I spent the week at NIMBioS in Knoxville, TN, with a great group of colleagues. It was an interesting and exhausting week of talking about landscape genomics and generating a plan for the next two years of the working group.
As we move forward in the genomic age, we can rapidly sequence complete genomes and transcriptomes, as well as assay genomic structural features (e.g., gene copy number variants, transposable elements), of virtually any species. Advances in genomics provide new avenues for understanding the genetic basis of functionally adaptive trait variation. For example, we have made great strides in understanding adaptation to extreme environments and the genetic basis for many diseases in human populations, as well as in non-model organisms. However, scientists are awash with data, and methods to unlock the power of genome projects are still under development.

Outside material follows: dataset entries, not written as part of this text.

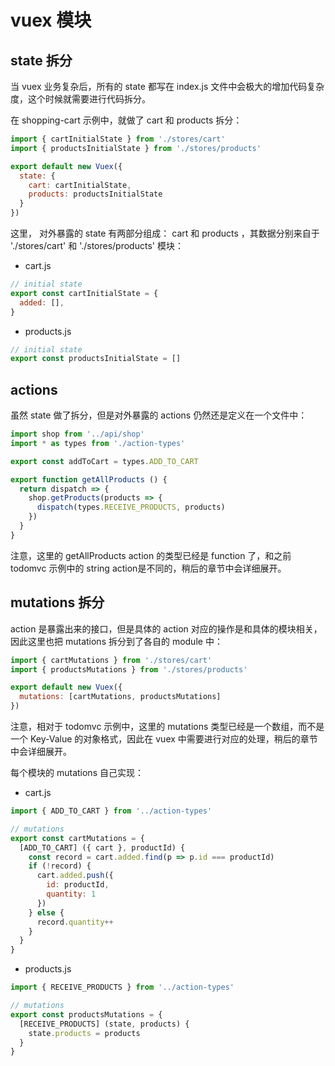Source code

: # vuex 模块

## state 拆分

当 vuex 业务复杂后，所有的 state 都写在 index.js 文件中会极大的增加代码复杂度，这个时候就需要进行代码拆分。

在 shopping-cart 示例中，就做了 cart 和 products 拆分：

```js
import { cartInitialState } from './stores/cart'
import { productsInitialState } from './stores/products'

export default new Vuex({
  state: {
    cart: cartInitialState,
    products: productsInitialState
  }
})
```

这里， 对外暴露的 state 有两部分组成： cart 和 products ，其数据分别来自于 './stores/cart' 和 './stores/products' 模块：

 - cart.js

```js
// initial state
export const cartInitialState = {
  added: [],
}
```

 - products.js

```js
// initial state
export const productsInitialState = []
```

## actions

虽然 state 做了拆分，但是对外暴露的 actions 仍然还是定义在一个文件中：

```js
import shop from '../api/shop'
import * as types from './action-types'

export const addToCart = types.ADD_TO_CART

export function getAllProducts () {
  return dispatch => {
    shop.getProducts(products => {
      dispatch(types.RECEIVE_PRODUCTS, products)
    })
  }
}
```

注意，这里的 getAllProducts action 的类型已经是 function 了，和之前 todomvc 示例中的 string action是不同的，稍后的章节中会详细展开。

## mutations 拆分

action 是暴露出来的接口，但是具体的 action 对应的操作是和具体的模块相关，因此这里也把 mutations 拆分到了各自的 module 中：

```js
import { cartMutations } from './stores/cart'
import { productsMutations } from './stores/products'

export default new Vuex({
  mutations: [cartMutations, productsMutations]
})
```

注意，相对于 todomvc 示例中，这里的 mutations 类型已经是一个数组，而不是一个 Key-Value 的对象格式，因此在 vuex 中需要进行对应的处理，稍后的章节中会详细展开。

每个模块的 mutations 自己实现：

 - cart.js

```js
import { ADD_TO_CART } from '../action-types'

// mutations
export const cartMutations = {
  [ADD_TO_CART] ({ cart }, productId) {
    const record = cart.added.find(p => p.id === productId)
    if (!record) {
      cart.added.push({
        id: productId,
        quantity: 1
      })
    } else {
      record.quantity++
    }
  }
}
```

 - products.js

```js
import { RECEIVE_PRODUCTS } from '../action-types'

// mutations
export const productsMutations = {
  [RECEIVE_PRODUCTS] (state, products) {
    state.products = products
  }
}
```
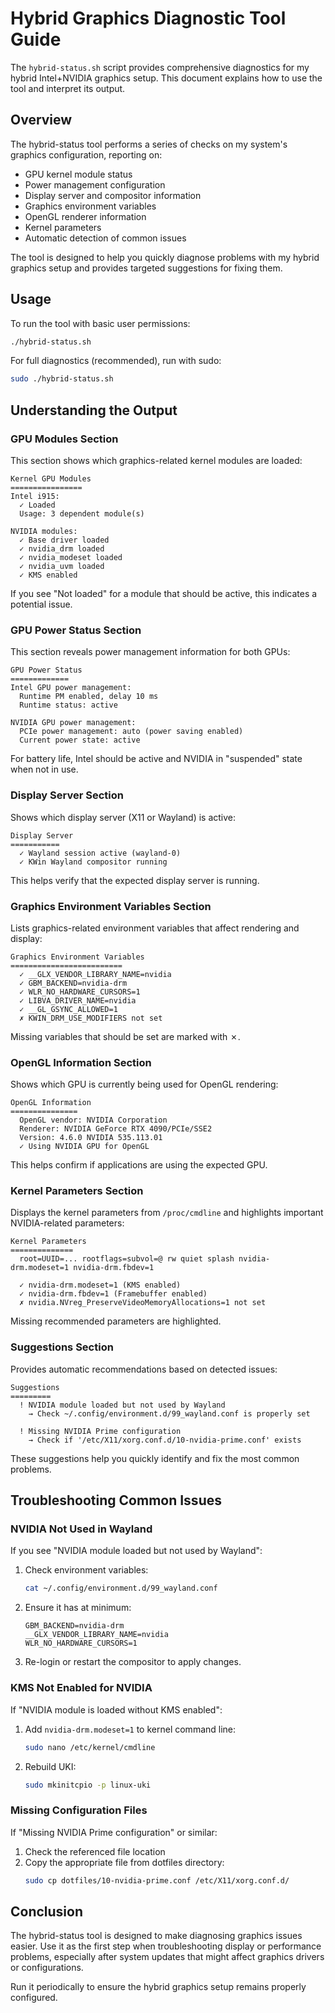 # Hybrid Graphics Diagnostic Tool Guide

The `hybrid-status.sh` script provides comprehensive diagnostics for my hybrid Intel+NVIDIA graphics setup. This document explains how to use the tool and interpret its output.

## Overview

The hybrid-status tool performs a series of checks on my system's graphics configuration, reporting on:

- GPU kernel module status
- Power management configuration
- Display server and compositor information
- Graphics environment variables
- OpenGL renderer information
- Kernel parameters
- Automatic detection of common issues

The tool is designed to help you quickly diagnose problems with my hybrid graphics setup and provides targeted suggestions for fixing them.

## Usage

To run the tool with basic user permissions:

```bash
./hybrid-status.sh
```

For full diagnostics (recommended), run with sudo:

```bash
sudo ./hybrid-status.sh
```

## Understanding the Output

### GPU Modules Section

This section shows which graphics-related kernel modules are loaded:

```
Kernel GPU Modules
================
Intel i915:
  ✓ Loaded
  Usage: 3 dependent module(s)

NVIDIA modules:
  ✓ Base driver loaded
  ✓ nvidia_drm loaded
  ✓ nvidia_modeset loaded
  ✓ nvidia_uvm loaded
  ✓ KMS enabled
```

If you see "Not loaded" for a module that should be active, this indicates a potential issue.

### GPU Power Status Section

This section reveals power management information for both GPUs:

```
GPU Power Status
=============
Intel GPU power management:
  Runtime PM enabled, delay 10 ms
  Runtime status: active

NVIDIA GPU power management:
  PCIe power management: auto (power saving enabled)
  Current power state: active
```

For battery life, Intel should be active and NVIDIA in "suspended" state when not in use.

### Display Server Section

Shows which display server (X11 or Wayland) is active:

```
Display Server
===========
  ✓ Wayland session active (wayland-0)
  ✓ KWin Wayland compositor running
```

This helps verify that the expected display server is running.

### Graphics Environment Variables Section

Lists graphics-related environment variables that affect rendering and display:

```
Graphics Environment Variables
=========================
  ✓ __GLX_VENDOR_LIBRARY_NAME=nvidia
  ✓ GBM_BACKEND=nvidia-drm
  ✓ WLR_NO_HARDWARE_CURSORS=1
  ✓ LIBVA_DRIVER_NAME=nvidia
  ✓ __GL_GSYNC_ALLOWED=1
  ✗ KWIN_DRM_USE_MODIFIERS not set
```

Missing variables that should be set are marked with ✗.

### OpenGL Information Section

Shows which GPU is currently being used for OpenGL rendering:

```
OpenGL Information
===============
  OpenGL vendor: NVIDIA Corporation
  Renderer: NVIDIA GeForce RTX 4090/PCIe/SSE2
  Version: 4.6.0 NVIDIA 535.113.01
  ✓ Using NVIDIA GPU for OpenGL
```

This helps confirm if applications are using the expected GPU.

### Kernel Parameters Section

Displays the kernel parameters from `/proc/cmdline` and highlights important NVIDIA-related parameters:

```
Kernel Parameters
==============
  root=UUID=... rootflags=subvol=@ rw quiet splash nvidia-drm.modeset=1 nvidia-drm.fbdev=1
  
  ✓ nvidia-drm.modeset=1 (KMS enabled)
  ✓ nvidia-drm.fbdev=1 (Framebuffer enabled)
  ✗ nvidia.NVreg_PreserveVideoMemoryAllocations=1 not set
```

Missing recommended parameters are highlighted.

### Suggestions Section

Provides automatic recommendations based on detected issues:

```
Suggestions
=========
  ! NVIDIA module loaded but not used by Wayland
    → Check ~/.config/environment.d/99_wayland.conf is properly set
    
  ! Missing NVIDIA Prime configuration
    → Check if '/etc/X11/xorg.conf.d/10-nvidia-prime.conf' exists
```

These suggestions help you quickly identify and fix the most common problems.

## Troubleshooting Common Issues

### NVIDIA Not Used in Wayland

If you see "NVIDIA module loaded but not used by Wayland":

1. Check environment variables:
   ```bash
   cat ~/.config/environment.d/99_wayland.conf
   ```
   
2. Ensure it has at minimum:
   ```
   GBM_BACKEND=nvidia-drm
   __GLX_VENDOR_LIBRARY_NAME=nvidia
   WLR_NO_HARDWARE_CURSORS=1
   ```

3. Re-login or restart the compositor to apply changes.

### KMS Not Enabled for NVIDIA

If "NVIDIA module is loaded without KMS enabled":

1. Add `nvidia-drm.modeset=1` to kernel command line:
   ```bash
   sudo nano /etc/kernel/cmdline
   ```
   
2. Rebuild UKI:
   ```bash
   sudo mkinitcpio -p linux-uki
   ```

### Missing Configuration Files

If "Missing NVIDIA Prime configuration" or similar:

1. Check the referenced file location
2. Copy the appropriate file from dotfiles directory:
   ```bash
   sudo cp dotfiles/10-nvidia-prime.conf /etc/X11/xorg.conf.d/
   ```

## Conclusion

The hybrid-status tool is designed to make diagnosing graphics issues easier. Use it as the first step when troubleshooting display or performance problems, especially after system updates that might affect graphics drivers or configurations.

Run it periodically to ensure the hybrid graphics setup remains properly configured.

Rapid advances in our ability to obtain genomic data have also caused a paradigm shift in the way we view “genes.” Once thought to be directly related to phenotype, genes operate in complex genomic landscapes, rather than in isolation. A gene’s location and copy number within a genome may regulate its expression, as well as its interaction with other genes and noncoding RNA. The complexity of the genomic landscape is compounded by the environment in which an individual persists. Genes are expressed differently in different environments, and selection varies spatially across the ecological landscape. A major challenge, then, is to analyze data sets that integrate both the genomic landscape and the ecological landscape to understand the spatial distribution of adaptive genetic variation. This working group will address this challenge by advancing analytical and computational methods with an interdisciplinary collaboration of experts in genomics, statistics, mathematics, bioinformatics and population genetics.